Perhaps an older school of thought may frown on starting the article by discussing company culture instead of its products, markets, technology, or other things that may be considered more tangible.  But building a team is precisely the process of building that certain glue that holds the moving parts together.  This glue, which is the team culture, connects and effects each team member and plays a large role in how they go about their daily tasks.  It effects how innovative they may be and how much creativity they may be able to muster.  It will also ultimately shape how your company will appear to the outside world.

Different managers have varying styles and opinions on the “best” culture. The leading though leader on this topic is Tony Hsieh who is the founder of Zappos, which is an immensely successful company.  Tony’s approach is to treat everyone with respect, equality and always try to make everyone as happy as they possibly can. This makes the team more fulfilled and the customers more satisfied.

2) Engineering Team: The Architect

This position is one that does not stray from the traditional approach.  You absolutely need someone to be able to architect whatever system you are building to be flexible, adoptable, and extensible.  Notice that I did not say scalable.  When you are in the stages of founding a team, chances are that for the first year or so, you will not face scalability problems.  Instead, you will be innovating with trying to implement different features which will make your product a winning one.  For that, you need the core piece of the puzzle to be architected with a vision of being flexible.

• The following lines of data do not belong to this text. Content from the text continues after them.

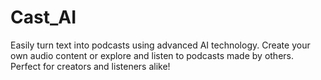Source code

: # Cast_AI
Easily turn text into podcasts using advanced AI technology. Create your own audio content or explore and listen to podcasts made by others. Perfect for creators and listeners alike!
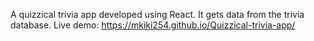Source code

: A quizzical trivia app developed using React. It gets data from the trivia database.
Live demo: https://mkiki254.github.io/Quizzical-trivia-app/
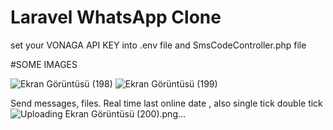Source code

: # Laravel WhatsApp Clone
 
set your VONAGA API KEY into .env file and SmsCodeController.php file


#SOME IMAGES

![Ekran Görüntüsü (198)](https://github.com/EmrClk0/Laravel-WhatsApp-Clone/assets/83767839/d4577d46-d125-49e8-83e1-a99d37470235)
![Ekran Görüntüsü (199)](https://github.com/EmrClk0/Laravel-WhatsApp-Clone/assets/83767839/9e45a150-5876-4fdc-b71f-160ee2933489)

Send messages, files. Real time last online date , also single tick double tick 
![Uploading Ekran Görüntüsü (200).png…]()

The architecture of the software would is not a full time job at a start-up.  There isn’t enough to architect.  Most of this person’s time can be spent also developing these features.  If the person is very good, he will also have product and usability vision which will help him get the features right from the first time and take away the necessity of having a very involved product person.

3) Engineering: The Front-End Engineer

Ideally, you should also add a person who can do all the following roles: user interface design and development, graphics design, and help the architect develop some of the server-side features.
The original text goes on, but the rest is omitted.